Jornal Correio
O presidente da Ford América do Sul, Lyle Watters, se reuniu nessa segunda-feira (2) com cerca de 500 funcionários e fornecedores da Ford de Camaçari. No encontro, falou da necessidade urgente de reduzir custos em várias áreas da empresa e, assim, garantir maior competitividade da unidade. A mensagem dura foi acompanhada de uma outra bem mais animadora: se a lição de casa for feita, a montadora irá iniciar, em breve, um novo ciclo de investimentos na Bahia.
Em entrevista exclusiva ao CORREIO, Watters se mostrou otimista com os negócios da companhia no país. “Se esses ajustes forem feitos, eu vejo um futuro brilhante para esta planta”, afirmou o executivo.
O senhor esteve em Camaçari para uma importante reunião com empregados, fornecedores, sistemistas e representantes da comissão de fábrica. Que mensagem veio transmitir?

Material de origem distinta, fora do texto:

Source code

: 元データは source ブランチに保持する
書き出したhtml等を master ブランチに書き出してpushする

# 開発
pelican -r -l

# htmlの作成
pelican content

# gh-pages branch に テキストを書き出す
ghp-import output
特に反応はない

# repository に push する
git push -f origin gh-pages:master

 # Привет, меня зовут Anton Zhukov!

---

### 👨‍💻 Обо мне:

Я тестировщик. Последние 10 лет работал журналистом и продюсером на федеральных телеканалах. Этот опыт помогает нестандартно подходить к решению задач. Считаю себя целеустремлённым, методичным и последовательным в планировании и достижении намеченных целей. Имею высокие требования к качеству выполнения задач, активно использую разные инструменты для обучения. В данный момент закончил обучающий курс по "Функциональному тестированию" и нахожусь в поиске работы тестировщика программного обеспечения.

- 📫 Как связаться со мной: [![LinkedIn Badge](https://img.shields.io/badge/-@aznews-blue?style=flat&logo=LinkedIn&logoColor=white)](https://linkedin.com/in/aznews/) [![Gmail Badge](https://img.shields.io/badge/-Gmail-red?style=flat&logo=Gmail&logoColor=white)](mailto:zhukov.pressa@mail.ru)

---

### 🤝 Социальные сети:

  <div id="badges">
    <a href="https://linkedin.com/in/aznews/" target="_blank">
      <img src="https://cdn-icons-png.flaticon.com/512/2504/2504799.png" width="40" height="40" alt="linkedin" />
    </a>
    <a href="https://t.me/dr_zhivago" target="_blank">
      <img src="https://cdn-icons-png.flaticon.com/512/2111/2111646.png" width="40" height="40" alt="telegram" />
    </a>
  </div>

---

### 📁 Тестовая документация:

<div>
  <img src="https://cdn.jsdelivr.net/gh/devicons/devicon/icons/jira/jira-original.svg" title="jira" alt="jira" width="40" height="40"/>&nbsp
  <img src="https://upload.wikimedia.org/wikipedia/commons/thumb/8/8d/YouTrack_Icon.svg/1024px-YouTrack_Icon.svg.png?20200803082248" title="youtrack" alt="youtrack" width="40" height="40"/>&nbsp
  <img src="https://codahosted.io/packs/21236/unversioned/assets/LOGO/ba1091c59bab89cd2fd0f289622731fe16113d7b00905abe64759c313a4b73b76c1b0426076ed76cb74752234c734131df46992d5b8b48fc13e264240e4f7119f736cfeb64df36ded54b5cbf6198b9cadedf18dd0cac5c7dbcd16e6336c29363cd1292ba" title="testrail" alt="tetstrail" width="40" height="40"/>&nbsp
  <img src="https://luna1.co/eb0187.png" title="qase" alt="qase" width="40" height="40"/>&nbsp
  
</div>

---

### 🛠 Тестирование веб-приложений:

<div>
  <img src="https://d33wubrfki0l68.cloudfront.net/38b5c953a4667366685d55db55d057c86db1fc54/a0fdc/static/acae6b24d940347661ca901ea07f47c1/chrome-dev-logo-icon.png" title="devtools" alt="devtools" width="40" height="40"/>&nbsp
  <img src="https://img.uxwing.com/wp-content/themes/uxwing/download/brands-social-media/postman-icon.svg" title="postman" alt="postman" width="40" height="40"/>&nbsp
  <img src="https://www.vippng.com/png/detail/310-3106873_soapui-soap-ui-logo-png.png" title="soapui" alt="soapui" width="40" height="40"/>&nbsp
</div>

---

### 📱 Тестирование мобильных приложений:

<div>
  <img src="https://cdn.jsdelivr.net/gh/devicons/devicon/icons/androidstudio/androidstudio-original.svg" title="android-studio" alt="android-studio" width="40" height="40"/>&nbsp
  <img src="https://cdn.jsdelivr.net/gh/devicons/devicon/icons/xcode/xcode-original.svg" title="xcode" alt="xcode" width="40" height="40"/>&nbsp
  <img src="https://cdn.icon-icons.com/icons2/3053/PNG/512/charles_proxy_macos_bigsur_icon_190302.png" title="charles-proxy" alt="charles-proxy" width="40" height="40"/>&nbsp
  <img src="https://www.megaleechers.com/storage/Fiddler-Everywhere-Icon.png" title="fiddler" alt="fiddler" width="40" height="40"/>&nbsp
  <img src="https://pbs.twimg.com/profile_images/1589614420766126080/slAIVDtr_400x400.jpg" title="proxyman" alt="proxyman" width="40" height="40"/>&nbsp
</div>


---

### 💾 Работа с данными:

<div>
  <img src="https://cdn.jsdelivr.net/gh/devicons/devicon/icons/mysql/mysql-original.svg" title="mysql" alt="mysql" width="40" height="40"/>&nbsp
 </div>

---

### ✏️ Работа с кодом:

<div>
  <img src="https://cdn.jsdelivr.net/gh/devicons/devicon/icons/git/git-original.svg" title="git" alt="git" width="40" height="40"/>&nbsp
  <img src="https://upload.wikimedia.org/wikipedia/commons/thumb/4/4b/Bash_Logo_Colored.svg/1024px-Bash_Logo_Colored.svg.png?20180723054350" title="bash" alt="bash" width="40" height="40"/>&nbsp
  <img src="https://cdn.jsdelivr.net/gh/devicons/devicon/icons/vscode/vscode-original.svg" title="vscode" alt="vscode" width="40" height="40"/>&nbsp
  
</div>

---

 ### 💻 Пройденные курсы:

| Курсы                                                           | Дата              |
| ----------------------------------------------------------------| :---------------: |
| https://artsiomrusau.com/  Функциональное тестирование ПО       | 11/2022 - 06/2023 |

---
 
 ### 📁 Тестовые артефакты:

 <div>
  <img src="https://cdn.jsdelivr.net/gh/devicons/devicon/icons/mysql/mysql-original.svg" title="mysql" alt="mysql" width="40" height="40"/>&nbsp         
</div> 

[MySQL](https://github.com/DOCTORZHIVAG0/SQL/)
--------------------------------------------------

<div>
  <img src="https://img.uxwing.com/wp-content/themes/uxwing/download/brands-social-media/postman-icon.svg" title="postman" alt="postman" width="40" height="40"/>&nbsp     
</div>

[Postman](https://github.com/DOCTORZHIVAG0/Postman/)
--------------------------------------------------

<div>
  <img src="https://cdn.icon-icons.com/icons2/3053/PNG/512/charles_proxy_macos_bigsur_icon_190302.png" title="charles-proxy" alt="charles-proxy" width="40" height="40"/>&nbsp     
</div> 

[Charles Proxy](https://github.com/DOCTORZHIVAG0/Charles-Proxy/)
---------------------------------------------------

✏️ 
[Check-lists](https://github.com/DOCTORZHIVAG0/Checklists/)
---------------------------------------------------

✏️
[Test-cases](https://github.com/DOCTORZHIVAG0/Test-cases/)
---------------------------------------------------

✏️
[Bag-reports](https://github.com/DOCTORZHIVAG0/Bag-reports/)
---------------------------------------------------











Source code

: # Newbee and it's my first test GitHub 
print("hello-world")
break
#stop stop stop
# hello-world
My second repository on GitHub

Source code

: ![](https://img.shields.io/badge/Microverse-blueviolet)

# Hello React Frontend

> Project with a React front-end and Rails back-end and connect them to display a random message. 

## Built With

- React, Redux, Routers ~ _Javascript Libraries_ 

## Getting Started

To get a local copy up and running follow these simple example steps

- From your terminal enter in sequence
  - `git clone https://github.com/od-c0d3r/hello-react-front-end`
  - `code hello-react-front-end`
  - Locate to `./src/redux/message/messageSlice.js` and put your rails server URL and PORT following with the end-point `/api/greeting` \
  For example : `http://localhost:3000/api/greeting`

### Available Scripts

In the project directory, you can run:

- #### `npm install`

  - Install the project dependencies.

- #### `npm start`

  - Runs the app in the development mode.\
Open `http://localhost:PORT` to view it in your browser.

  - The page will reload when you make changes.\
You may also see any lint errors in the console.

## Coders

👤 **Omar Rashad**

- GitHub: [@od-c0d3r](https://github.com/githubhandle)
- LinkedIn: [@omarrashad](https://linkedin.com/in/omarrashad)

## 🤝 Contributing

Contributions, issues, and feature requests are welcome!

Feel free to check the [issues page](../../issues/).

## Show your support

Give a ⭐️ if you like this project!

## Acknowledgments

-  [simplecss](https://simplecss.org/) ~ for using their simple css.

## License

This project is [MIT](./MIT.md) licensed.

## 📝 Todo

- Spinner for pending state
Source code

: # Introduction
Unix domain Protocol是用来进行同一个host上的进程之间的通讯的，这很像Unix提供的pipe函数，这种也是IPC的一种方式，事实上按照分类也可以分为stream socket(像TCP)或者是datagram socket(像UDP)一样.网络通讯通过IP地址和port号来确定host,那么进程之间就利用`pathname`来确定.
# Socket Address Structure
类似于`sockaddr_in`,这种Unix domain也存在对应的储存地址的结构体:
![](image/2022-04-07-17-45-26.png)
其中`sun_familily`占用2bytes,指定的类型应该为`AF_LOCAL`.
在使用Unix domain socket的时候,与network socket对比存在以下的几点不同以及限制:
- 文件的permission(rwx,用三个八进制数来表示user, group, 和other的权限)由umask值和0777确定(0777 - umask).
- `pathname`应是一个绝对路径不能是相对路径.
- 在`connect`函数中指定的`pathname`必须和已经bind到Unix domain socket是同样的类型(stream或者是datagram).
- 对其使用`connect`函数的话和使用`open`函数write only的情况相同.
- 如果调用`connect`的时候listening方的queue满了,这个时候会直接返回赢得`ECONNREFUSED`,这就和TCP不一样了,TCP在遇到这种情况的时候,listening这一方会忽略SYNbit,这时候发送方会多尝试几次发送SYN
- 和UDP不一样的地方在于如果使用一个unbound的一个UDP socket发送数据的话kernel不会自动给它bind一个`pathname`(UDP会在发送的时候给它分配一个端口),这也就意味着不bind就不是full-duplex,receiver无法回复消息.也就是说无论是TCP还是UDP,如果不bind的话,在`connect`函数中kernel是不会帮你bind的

Nós temos aqui em Camaçari pessoas incríveis. Mas nós temos um problema muito grande: a nossa base de custos não é competitiva no longo prazo. Decisões e medidas urgentes precisam ser tomadas. Vim a Camaçari para falar também sobre a possibilidade de um novo ciclo de investimentos aqui. Minha intenção foi fazer isso olhando nos olhos de todos. Desta forma, todos os envolvidos – funcionários, fornecedores, representantes de sindicatos e gerentes – ouvem a mesma mensagem ao mesmo tempo. É muito interessante e animador ter esta oportunidade. Por outro lado, é uma mensagem difícil. A minha mensagem principal é a seguinte: estou determinado a tomar todas as medidas necessárias para ajustar os negócios da empresa na América do Sul, e daí colocá-la num caminho que seja viável, que seja saudável no futuro. Caso contrário, as consequências são realmente muito significativas em termos de novos investimentos.
De imediato, o que é preciso ser feito para aumentar a competitividade da planta da Ford em Camaçari?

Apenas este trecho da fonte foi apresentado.